Bitcoin (BTC) may be struggling at $40,000 but fresh data is reinforcing the fact that hardly anyone is interested in selling.
Data from on-chain analytics firm Glassnode shows that despite price volatility, over 60% of the BTC supply has not left its wallet in a year or more.
Strong hands have rarely been stronger
Stubborn hodling by long-term investors is a characteristic that differentiates the current Bitcoin market climate from most other downtrends.
With spot price action passing 50% losses versus November’s all-time highs last month, expectations were for cold feet to kick in — but among seasoned hodlers, the sell-off never came.
In fact, the opposite has been true for an extended period — long-term investors are adding to their positions or staying put on their BTC exposure.
According to Glassnode’s HODL Waves indicator, as of Feb. 18, 60.61% of the BTC supply has not been used in a transaction for a year or more.

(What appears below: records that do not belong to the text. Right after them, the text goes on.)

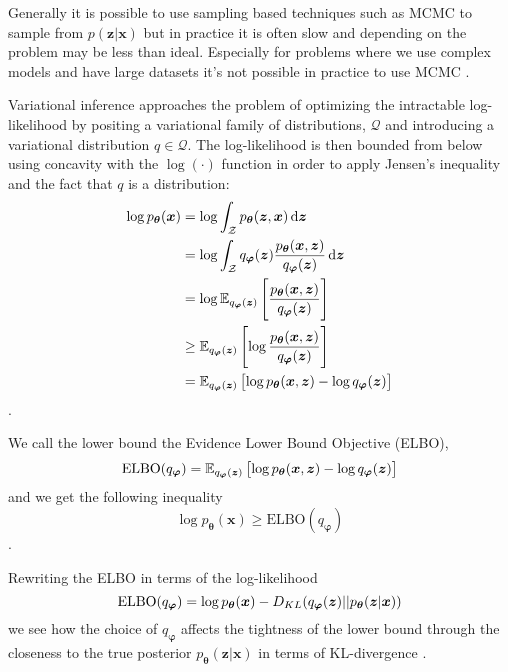 Generally it is possible to use sampling based techniques such as MCMC
\cite{brooks2011handbook} to sample from $p(\bm{z} | \bm{x})$ but in practice it is
often slow and depending on the problem may be less than ideal. Especially for
problems where we use complex models and have large datasets it's not possible
in practice to use MCMC \cite{blei_variational_2017}.

Variational inference approaches the problem of optimizing the intractable
log-likelihood by positing a variational family of distributions,
$\mathcal{Q}$ and introducing a variational distribution $q \in \mathcal{Q}$. The
log-likelihood is then bounded from below using concavity with the
$\log( \cdot )$ function in order to apply Jensen's inequality and the fact that
$q$ is a distribution:
\begin{align*}
  \log p_{\bm{\theta}}(\bm{x}) & = \log \int_{\mathcal{Z}} p_{\bm{\theta}}(\bm{z}, \bm{x}) \dif \bm{z}\\
                               & = \log \int_{\mathcal{Z}}q_{\bm{\varphi}}(\bm{z})  \frac{p_{\bm{\theta}}(\bm{x}, \bm{z})}{q_{\bm{\varphi}}(\bm{z})} \dif \bm{z} \\
                               & = \log \E_{q_{\bm{\varphi}}(\bm{z})}\left[\frac{p_{\bm{\theta}}(\bm{x}, \bm{z})}{q_{\bm{\varphi}}(\bm{z})}\right] \\
                               & \geq \E_{q_{\bm{\varphi}}(\bm{z})}\left[\log \frac{p_{\bm{\theta}}(\bm{x}, \bm{z})}{q_{\bm{\varphi}}(\bm{z})}\right] \\
                               & = \E_{q_{\bm{\varphi}}(\bm{z})}\left[\log p_{\bm{\theta}}(\bm{x}, \bm{z}) - \log q_{\bm{\varphi}}(\bm{z})\right] \\
\end{align*}.

We call the lower bound the Evidence Lower Bound Objective (ELBO),
\begin{equation}
  \label{eq:ELBO}
  \text{ELBO}(q_{\bm{\varphi}}) =
  \operatorname{\mathbb{E}}_{q_{\bm{\varphi}}(\bm{z})}\left[ \log p_{\bm{\theta}}(\bm{x}, \bm{z}) - \log
    q_{\bm{\varphi}}(\bm{z}) \right]
\end{equation}
and we get the following inequality
\begin{equation}
  \label{eq:ELBO_inequality}
  \log p_{\bm{\theta}}(\bm{x}) \geq \text{ELBO}(q_{\bm{\varphi}})
\end{equation}.

Rewriting the ELBO in terms of the log-likelihood
\begin{equation}
  \label{eq:ELBO_decomposed}
  \text{ELBO}(q_{\bm{\varphi}}) = \log p_{\bm{\theta}}(\bm{x}) - D_{KL}(q_{\bm{\varphi}}(\bm{z}) || p_{\bm{\theta}}(\bm{z} | \bm{x}))
\end{equation}
we see how the choice of $q_{\bm{\varphi}}$ affects the tightness of the
lower bound through the closeness to the true posterior $p_{\bm{\theta}}(\bm{z}
| \bm{x})$ in terms of KL-divergence \cite{blei_variational_2017}.

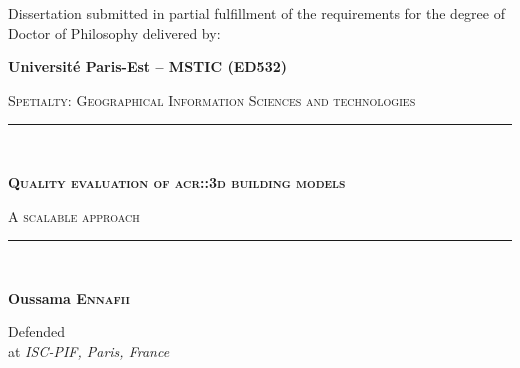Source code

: \emptypage

\begin{titlepage}
    \begin{center}
        \begin{small}
            Dissertation submitted in partial fulfillment of the requirements for the degree of Doctor of Philosophy delivered by:
        \end{small}

        \vspace*{5mm}

        \begin{Large}
            \textbf{Université Paris-Est -- MSTIC (ED532)}
        \end{Large}

        \vspace*{10mm}
        \begin{large}
            \textsc{Spetialty: Geographical Information Sciences and technologies}
        \end{large}

        \vspace*{15mm}

        \rule{\textwidth}{1.5pt}\\
        \begin{LARGE}
            \textsc{\textbf{Quality evaluation of \texorpdfstring{\acrshort*{acr::3d}}{3D} building models}}\\
        \end{LARGE}
        \vspace*{2.5mm}
        \begin{Large}
            \textsc{A scalable approach}
        \end{Large}
        \rule{\textwidth}{1.5pt}\\

        \vspace*{15mm}

        \begin{large}
            \textbf{Oussama \textsc{Ennafii}}
        \end{large}

        \vfill

        Defended \textit{} \\
        at \textit{ISC-PIF, Paris, France}

        \vfill


\end{center}
\end{titlepage}
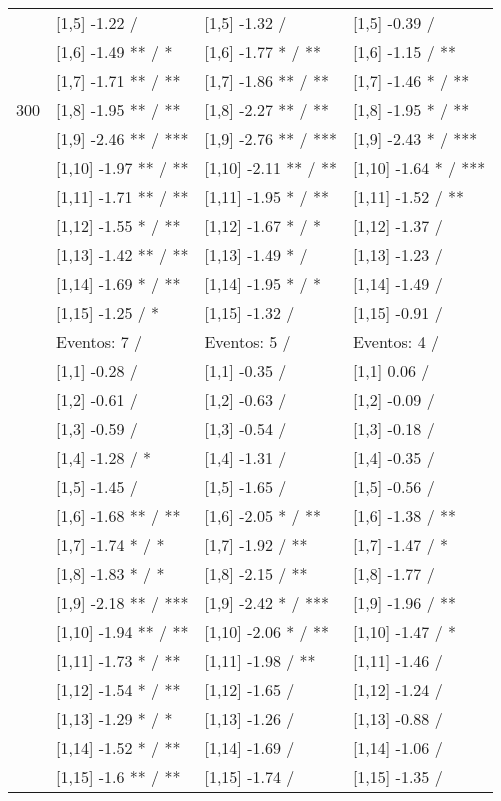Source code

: \begin{table}
\begin{tabular}[t]{llll}
 & {}[1,5] -1.22  / & {}[1,5] -1.32  / & {}[1,5] -0.39  /\\
 & {}[1,6] -1.49 ** / * & {}[1,6] -1.77 * / ** & {}[1,6] -1.15  / **\\
 & {}[1,7] -1.71 ** / ** & {}[1,7] -1.86 ** / ** & {}[1,7] -1.46 * / **\\
300 & {}[1,8] -1.95 ** / ** & {}[1,8] -2.27 ** / ** & {}[1,8] -1.95 * / **\\
\addlinespace
 & {}[1,9] -2.46 ** / *** & {}[1,9] -2.76 ** / *** & {}[1,9] -2.43 * / ***\\
 & {}[1,10] -1.97 ** / ** & {}[1,10] -2.11 ** / ** & {}[1,10] -1.64 * / ***\\
 & {}[1,11] -1.71 ** / ** & {}[1,11] -1.95 * / ** & {}[1,11] -1.52  / **\\
 & {}[1,12] -1.55 * / ** & {}[1,12] -1.67 * / * & {}[1,12] -1.37  /\\
 & {}[1,13] -1.42 ** / ** & {}[1,13] -1.49 * / & {}[1,13] -1.23  /\\
\addlinespace
 & {}[1,14] -1.69 * / ** & {}[1,14] -1.95 * / * & {}[1,14] -1.49  /\\
 & {}[1,15] -1.25  / * & {}[1,15] -1.32  / & {}[1,15] -0.91  /\\
 & Eventos:  7 / & Eventos:  5 / & Eventos:  4 /\\
 & {}[1,1] -0.28  / & {}[1,1] -0.35  / & {}[1,1] 0.06  /\\
 & {}[1,2] -0.61  / & {}[1,2] -0.63  / & {}[1,2] -0.09  /\\
\addlinespace
 & {}[1,3] -0.59  / & {}[1,3] -0.54  / & {}[1,3] -0.18  /\\
 & {}[1,4] -1.28  / * & {}[1,4] -1.31  / & {}[1,4] -0.35  /\\
 & {}[1,5] -1.45  / & {}[1,5] -1.65  / & {}[1,5] -0.56  /\\
 & {}[1,6] -1.68 ** / ** & {}[1,6] -2.05 * / ** & {}[1,6] -1.38  / **\\
 & {}[1,7] -1.74 * / * & {}[1,7] -1.92  / ** & {}[1,7] -1.47  / *\\
\addlinespace
500 & {}[1,8] -1.83 * / * & {}[1,8] -2.15  / ** & {}[1,8] -1.77  /\\
 & {}[1,9] -2.18 ** / *** & {}[1,9] -2.42 * / *** & {}[1,9] -1.96  / **\\
 & {}[1,10] -1.94 ** / ** & {}[1,10] -2.06 * / ** & {}[1,10] -1.47  / *\\
 & {}[1,11] -1.73 * / ** & {}[1,11] -1.98  / ** & {}[1,11] -1.46  /\\
 & {}[1,12] -1.54 * / ** & {}[1,12] -1.65  / & {}[1,12] -1.24  /\\
\addlinespace
 & {}[1,13] -1.29 * / * & {}[1,13] -1.26  / & {}[1,13] -0.88  /\\
 & {}[1,14] -1.52 * / ** & {}[1,14] -1.69  / & {}[1,14] -1.06  /\\
 & {}[1,15] -1.6 ** / ** & {}[1,15] -1.74  / & {}[1,15] -1.35  /\\
\bottomrule
\end{tabular}
\end{table}
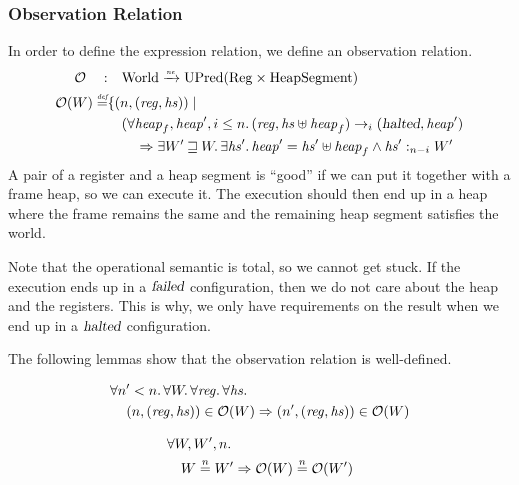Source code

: \documentclass{article}
\newcommand{\nefun}{\xrightarrow{\textit{\tiny{ne}}}}
\newcommand{\defeq}{\stackrel{\textit{\tiny{def}}}{=}}
\newcommand{\nequal}[1][n]{\stackrel{\tiny{#1}}{=}}
\newcommand{\var}[1]{\mathit{#1}}
\newcommand{\hs}{\var{hs}}
\newcommand{\reg}{\var{reg}}
\newcommand{\heap}{\var{heap}}
\newcommand{\failed}{\textsl{failed}}
\newcommand{\halted}{\textsl{halted}}
\newcommand{\future}{\mathbin{\sqsupseteq}}
\newcommand{\heapSat}[3][\heap]{#1 :_{#2} #3}
\newcommand{\plaindom}[1]{\mathrm{#1}}
\newcommand{\Regs}{\plaindom{Reg}}
\newcommand{\HeapSegments}{\plaindom{HeapSegment}}
\newcommand{\Worlds}{\plaindom{World}}
\newcommand{\UPred}[1]{\plaindom{UPred}(#1)}
\newcommand{\observations}{\mathcal{O}}
\newcommand{\npair}[2][n]{\left(#1,#2 \right)}
\newcommand{\step}[1][]{\rightarrow_{#1}}
\begin{document}
\subsubsection{Observation Relation}
\label{subsubsec:observation-relation}
In order to define the expression relation, we define an observation relation.
\begin{align*}
  \observations \quad : & \quad  \Worlds \nefun \UPred{\Regs \times \HeapSegments} \\
  \observations (W) \defeq & \{ \npair{(\reg,\hs)} \mid \\
                           & \quad (\forall \heap_f, \heap', i \leq n \ldotp (\reg,\hs \uplus \heap_f) \step[i] (\halted,\heap')  \\
                           & \qquad \Rightarrow \exists W' \future W \ldotp\exists \hs' \ldotp \heap' = \hs' \uplus \heap_f \land \heapSat[\hs']{n-i}{W'}
\end{align*}
A pair of a register and a heap segment is ``good'' if we can put it together with a frame heap, so we can execute it. The execution should then end up in a heap where the frame remains the same and the remaining heap segment satisfies the world.

Note that the operational semantic is total, so we cannot get stuck. If the execution ends up in a $\failed$ configuration, then we do not care about the heap and the registers. This is why, we only have requirements on the result when we end up in a $\halted$ configuration.

The following lemmas show that the observation relation is well-defined.
\begin{lemma}
\label{lem:obs-dc}
  \begin{align*}
    &\forall n' < n \ldotp \forall W \ldotp \forall \reg \ldotp \forall \hs \ldotp\\
    &\quad \npair{(\reg,\hs)} \in \observations(W) \Rightarrow \npair[n']{(\reg,\hs)} \in \observations(W)
  \end{align*}
\end{lemma}

\begin{lemma}
\label{lem:obs-ne-worlds}
\begin{align*}
  &\forall W, W', n \ldotp \\
  &\quad W \nequal W' \Rightarrow \observations(W) \nequal \observations(W')
\end{align*}
\end{lemma}
\end{document}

The figure is significant — only twice before in Bitcoin’s history has the one-year-or-more value reached that level.
As noted by entrepreneur and investor Alistair Milne, both occasions followed a downtrend and preceded a major bounceback in Bitcoin price action.
As such, the odds are on for an altogether different trend to form for Bitcoin in the mid-term, this potentially defying the broadly gloomy narrative over flagging macro support, rising interest rates and geopolitical tensions.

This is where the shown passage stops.